#### Available records ####
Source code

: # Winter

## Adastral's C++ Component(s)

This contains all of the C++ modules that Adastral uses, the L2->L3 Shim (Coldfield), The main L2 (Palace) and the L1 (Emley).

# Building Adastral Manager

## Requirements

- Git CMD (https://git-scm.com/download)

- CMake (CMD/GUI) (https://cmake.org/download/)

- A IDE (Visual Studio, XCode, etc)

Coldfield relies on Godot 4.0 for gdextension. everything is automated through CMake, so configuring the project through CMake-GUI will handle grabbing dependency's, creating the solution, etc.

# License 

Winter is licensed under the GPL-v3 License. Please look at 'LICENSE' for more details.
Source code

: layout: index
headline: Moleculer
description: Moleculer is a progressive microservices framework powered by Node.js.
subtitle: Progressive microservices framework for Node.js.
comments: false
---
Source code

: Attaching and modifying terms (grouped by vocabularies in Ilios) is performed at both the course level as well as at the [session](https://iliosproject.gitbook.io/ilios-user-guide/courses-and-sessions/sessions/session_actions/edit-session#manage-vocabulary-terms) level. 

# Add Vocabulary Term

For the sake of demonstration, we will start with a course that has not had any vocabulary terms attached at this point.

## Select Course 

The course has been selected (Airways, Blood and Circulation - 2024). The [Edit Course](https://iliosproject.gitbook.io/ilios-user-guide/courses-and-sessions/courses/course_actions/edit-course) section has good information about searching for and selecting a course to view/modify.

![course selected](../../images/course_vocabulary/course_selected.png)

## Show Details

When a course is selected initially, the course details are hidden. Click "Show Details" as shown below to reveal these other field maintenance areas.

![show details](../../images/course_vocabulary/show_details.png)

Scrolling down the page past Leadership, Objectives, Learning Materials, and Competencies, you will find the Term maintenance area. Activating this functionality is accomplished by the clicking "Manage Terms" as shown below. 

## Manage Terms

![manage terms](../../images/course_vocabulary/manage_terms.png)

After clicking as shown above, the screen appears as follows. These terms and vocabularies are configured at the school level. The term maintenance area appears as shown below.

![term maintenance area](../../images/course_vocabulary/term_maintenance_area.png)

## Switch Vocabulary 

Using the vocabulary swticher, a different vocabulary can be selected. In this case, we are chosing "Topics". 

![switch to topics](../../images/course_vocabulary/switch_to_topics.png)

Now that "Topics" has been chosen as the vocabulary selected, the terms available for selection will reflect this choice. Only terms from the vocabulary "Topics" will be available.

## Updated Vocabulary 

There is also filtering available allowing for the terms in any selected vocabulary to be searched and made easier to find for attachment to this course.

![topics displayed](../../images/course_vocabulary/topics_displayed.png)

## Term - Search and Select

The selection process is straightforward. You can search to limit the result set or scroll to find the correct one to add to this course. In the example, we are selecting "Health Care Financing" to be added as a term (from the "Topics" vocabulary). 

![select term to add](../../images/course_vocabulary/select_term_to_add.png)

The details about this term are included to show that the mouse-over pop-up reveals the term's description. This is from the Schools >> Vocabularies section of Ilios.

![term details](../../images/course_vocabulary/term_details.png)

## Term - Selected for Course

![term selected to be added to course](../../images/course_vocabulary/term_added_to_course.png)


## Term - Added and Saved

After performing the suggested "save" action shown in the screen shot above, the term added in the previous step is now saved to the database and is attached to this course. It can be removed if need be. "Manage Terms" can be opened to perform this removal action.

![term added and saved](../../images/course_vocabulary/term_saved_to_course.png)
####
Work required: Retype every line up to and including the one that contains "- A IDE (Visual Studio, XCode, etc)", beginning at the first line of the records, with no edits.

Exercise result:
Source code

: # Winter

## Adastral's C++ Component(s)

This contains all of the C++ modules that Adastral uses, the L2->L3 Shim (Coldfield), The main L2 (Palace) and the L1 (Emley).

# Building Adastral Manager

## Requirements

- Git CMD (https://git-scm.com/download)

- CMake (CMD/GUI) (https://cmake.org/download/)

- A IDE (Visual Studio, XCode, etc)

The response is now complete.